I'm trying to parse IIS logs in Windows 2012 R2 based on the blog article:
From what I understand, as long as I set the sourcetype to "iis", the KV pairs should automatically be parsed as indexed extractions, but I'm not seeing them appear in my search results, nor can I specify them at search time (ie: "sourcetype=iis s-port=443" produces 0 results). Our setup is as follows:
Universal Forwarder (6.4.0)
[monitor://C:\inetpub\logs\LogFiles\W3SVC*\*.log] disabled = 0 sourcetype = iis queue = parsingQueue ignoreOlderThan = 1d
Our indexing infrastructure uses an indexer cluster with a separate search server. All three systems (2 indexers, 1 search) are at Splunk 6.4.1.
In what mode you're running your searches? Could you provide a sample raw event? If the log format is standard, they should get extracted.
Searches are running in Smart Mode. Sample raw event:
2017-02-23 14:06:46 172.17.46.192 GET /userfiles/image/admissions/bg-content.png - 443 - 172.17.46.100 Mozilla/5.0+(iPad;+CPU+OS+921+like+Mac+OS+X)+AppleWebKit/601.1.46+(KHTML,+like+Gecko)+Mobile/13D15 - 200 0 0 93
This is a standard IIS log.
First guess, remove
queue=. You should not have to tell Splunk a specific queue for data at the input-side, like 99.99% of the time. Also, for
INDEXED_EXTRACTIONS to work, data needs to go into the
structuredParsing queue ... http://wiki.splunk.com/Community:HowIndexingWorks
Also, upgrade that forwarder! There's been plenty of good patches on 6.4 to remove bugs, some of which may impact your situation.
queue=parsingQueue line and it worked like a charm! I copied that from a similar input, and assumed since it was the default anyway, that it wouldn't have made much of a difference. I guess not...
Do no use
ignoreOlderThan = 1d for this case. Those logs should already be rotated automatically so there won't be days and weeks and months of logs in it. When using this setting, if the thing that writes to the log EVER stops writing for 24 hours or more, you will have PERMANENTLY blacklisted the log file from ever being forwarded, even when the events start flowing into the log file again. This is a VERY dangerous setting and most people do not realize how it works.
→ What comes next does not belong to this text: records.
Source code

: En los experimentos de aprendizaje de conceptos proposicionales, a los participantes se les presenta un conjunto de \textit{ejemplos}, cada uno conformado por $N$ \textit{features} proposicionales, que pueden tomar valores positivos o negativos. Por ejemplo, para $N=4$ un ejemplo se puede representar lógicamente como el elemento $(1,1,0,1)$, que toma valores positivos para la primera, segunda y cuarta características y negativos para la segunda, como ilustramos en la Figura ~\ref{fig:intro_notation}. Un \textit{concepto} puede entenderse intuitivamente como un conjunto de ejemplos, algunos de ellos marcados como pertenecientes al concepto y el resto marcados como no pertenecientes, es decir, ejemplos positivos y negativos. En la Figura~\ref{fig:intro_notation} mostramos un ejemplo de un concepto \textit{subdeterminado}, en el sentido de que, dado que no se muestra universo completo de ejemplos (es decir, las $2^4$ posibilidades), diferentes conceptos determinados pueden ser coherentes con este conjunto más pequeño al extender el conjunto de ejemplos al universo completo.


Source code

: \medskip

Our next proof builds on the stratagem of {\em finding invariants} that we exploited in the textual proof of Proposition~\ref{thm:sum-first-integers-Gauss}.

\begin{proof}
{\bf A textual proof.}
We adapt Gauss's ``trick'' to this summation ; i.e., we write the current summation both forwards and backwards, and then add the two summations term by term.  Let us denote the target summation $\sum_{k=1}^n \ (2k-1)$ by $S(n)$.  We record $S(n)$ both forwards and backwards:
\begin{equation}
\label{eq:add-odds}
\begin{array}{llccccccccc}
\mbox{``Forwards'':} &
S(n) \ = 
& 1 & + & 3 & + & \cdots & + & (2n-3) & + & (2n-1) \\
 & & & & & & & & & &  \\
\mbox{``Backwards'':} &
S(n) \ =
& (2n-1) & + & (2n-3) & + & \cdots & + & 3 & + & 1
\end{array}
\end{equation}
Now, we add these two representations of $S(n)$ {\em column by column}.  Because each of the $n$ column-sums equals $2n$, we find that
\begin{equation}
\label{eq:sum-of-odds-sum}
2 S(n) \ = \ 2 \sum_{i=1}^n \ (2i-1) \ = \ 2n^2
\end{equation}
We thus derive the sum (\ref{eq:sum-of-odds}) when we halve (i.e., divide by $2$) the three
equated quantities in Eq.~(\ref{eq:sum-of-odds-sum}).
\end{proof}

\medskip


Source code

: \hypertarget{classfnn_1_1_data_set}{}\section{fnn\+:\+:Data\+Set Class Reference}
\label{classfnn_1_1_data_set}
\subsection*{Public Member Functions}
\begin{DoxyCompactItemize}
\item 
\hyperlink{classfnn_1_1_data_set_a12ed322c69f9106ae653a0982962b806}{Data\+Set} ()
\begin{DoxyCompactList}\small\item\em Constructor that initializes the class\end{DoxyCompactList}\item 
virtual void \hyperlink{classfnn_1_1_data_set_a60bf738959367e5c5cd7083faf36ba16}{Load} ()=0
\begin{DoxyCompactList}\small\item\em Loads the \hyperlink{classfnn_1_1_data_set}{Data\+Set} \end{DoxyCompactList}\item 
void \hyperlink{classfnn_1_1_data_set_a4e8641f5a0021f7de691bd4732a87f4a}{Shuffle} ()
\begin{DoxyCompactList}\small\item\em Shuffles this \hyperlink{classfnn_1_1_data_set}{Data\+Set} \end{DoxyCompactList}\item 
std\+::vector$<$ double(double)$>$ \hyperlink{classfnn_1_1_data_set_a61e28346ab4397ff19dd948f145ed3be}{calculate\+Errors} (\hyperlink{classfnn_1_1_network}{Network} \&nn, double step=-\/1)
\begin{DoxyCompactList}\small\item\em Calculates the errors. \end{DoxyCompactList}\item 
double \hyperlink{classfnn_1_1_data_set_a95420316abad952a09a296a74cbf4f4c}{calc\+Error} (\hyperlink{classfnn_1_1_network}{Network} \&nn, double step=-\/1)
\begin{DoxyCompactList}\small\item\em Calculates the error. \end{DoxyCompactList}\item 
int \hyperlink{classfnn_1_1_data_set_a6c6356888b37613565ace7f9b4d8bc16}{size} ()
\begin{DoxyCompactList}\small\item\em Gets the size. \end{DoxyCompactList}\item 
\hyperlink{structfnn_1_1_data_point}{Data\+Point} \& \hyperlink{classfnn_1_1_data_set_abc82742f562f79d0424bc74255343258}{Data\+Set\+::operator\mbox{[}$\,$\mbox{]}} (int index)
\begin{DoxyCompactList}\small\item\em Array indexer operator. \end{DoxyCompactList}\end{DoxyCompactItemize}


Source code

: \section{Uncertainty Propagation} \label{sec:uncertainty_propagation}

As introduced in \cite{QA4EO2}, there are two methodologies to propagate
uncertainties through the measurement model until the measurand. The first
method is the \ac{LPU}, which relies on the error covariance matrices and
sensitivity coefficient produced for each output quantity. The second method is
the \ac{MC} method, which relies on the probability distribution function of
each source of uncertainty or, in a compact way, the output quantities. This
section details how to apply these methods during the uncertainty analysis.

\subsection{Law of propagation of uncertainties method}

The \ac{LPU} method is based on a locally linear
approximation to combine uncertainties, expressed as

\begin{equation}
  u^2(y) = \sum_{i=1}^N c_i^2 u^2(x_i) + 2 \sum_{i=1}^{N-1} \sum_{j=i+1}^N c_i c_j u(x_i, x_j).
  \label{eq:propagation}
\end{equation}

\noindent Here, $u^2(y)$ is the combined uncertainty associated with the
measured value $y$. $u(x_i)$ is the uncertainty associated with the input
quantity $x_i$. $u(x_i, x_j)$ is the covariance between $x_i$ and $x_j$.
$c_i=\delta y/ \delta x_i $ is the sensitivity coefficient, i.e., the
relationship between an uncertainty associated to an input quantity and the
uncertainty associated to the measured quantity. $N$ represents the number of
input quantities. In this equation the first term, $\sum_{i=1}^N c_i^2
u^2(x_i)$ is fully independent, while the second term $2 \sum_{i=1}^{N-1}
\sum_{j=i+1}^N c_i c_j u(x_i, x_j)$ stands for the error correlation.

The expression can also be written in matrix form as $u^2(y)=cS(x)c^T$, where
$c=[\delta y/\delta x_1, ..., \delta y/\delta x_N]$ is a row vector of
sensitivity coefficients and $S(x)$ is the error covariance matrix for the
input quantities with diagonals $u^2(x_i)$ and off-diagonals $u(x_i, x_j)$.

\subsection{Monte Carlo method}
Also, make sure that you are not running your search in
fast mode because this prevents search-time field extractions from being executed.
I had never thought of that! Good to know. I was using it here to reduce indexing volume since I was constantly deleting/cleaning things while I was trying to get this to work, but we certainly use it in other areas really just because we wanted to reduce the index volume at the initial ingestion only. Going forward, it's not really necessary for us.